What is needed is each line of the data below that holds the string "from".
----- Dataset excerpts -----
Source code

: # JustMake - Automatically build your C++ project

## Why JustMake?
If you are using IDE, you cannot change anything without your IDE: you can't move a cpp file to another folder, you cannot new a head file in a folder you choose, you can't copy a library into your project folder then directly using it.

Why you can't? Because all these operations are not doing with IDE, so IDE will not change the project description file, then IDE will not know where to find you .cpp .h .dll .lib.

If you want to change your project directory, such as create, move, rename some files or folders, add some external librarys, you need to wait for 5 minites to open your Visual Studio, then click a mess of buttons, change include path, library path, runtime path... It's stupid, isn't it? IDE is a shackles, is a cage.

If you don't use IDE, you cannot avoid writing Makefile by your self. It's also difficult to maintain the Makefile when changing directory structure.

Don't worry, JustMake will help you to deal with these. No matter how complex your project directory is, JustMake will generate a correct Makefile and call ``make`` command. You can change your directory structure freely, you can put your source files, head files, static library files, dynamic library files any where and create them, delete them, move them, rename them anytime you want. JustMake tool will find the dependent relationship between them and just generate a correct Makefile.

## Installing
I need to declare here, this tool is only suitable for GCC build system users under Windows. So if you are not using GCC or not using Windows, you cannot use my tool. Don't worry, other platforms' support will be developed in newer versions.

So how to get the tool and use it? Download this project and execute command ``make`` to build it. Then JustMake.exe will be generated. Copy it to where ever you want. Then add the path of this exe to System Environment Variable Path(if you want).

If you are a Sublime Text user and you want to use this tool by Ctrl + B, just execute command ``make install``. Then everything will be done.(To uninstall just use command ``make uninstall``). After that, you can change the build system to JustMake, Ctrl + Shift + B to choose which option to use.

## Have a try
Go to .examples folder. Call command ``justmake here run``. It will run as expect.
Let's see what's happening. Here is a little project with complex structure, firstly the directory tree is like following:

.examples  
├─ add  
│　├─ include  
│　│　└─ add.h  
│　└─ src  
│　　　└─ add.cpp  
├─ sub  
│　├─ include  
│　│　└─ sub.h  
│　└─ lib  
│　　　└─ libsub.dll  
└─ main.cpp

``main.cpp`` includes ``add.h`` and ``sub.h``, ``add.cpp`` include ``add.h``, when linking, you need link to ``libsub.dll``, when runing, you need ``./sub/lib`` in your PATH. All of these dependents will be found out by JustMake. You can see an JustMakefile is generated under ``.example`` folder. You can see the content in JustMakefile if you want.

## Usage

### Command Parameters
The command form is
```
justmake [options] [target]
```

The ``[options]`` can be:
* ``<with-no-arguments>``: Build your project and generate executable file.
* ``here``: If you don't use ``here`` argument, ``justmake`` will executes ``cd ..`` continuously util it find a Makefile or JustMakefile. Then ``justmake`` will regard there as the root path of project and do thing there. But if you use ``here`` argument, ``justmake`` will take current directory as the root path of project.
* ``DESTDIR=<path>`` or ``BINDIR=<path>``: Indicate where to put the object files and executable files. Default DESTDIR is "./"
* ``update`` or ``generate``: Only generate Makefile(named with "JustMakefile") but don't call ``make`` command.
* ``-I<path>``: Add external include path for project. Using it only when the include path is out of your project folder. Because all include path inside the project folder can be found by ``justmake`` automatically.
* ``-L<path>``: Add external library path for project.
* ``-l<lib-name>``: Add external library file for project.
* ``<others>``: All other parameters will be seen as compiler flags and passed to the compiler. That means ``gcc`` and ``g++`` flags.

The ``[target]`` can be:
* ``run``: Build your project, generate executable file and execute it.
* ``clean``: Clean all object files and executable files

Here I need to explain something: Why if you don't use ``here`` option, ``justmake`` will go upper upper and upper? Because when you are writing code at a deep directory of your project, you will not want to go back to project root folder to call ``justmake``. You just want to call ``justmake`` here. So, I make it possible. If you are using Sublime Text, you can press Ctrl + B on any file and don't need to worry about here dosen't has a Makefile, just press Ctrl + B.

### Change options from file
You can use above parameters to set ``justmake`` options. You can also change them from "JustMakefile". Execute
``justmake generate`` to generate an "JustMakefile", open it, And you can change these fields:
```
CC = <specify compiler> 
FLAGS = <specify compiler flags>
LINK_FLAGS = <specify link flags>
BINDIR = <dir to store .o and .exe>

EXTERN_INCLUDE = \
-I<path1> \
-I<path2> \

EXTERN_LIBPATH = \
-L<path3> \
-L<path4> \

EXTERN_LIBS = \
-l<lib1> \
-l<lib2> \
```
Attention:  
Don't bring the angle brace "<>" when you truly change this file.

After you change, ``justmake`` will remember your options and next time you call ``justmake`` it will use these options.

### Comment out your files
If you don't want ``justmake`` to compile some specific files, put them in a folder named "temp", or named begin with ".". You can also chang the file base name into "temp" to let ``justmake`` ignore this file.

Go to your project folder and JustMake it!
-----
*Response area*.
### Change options from file
You can use above parameters to set ``justmake`` options. You can also change them from "JustMakefile". Execute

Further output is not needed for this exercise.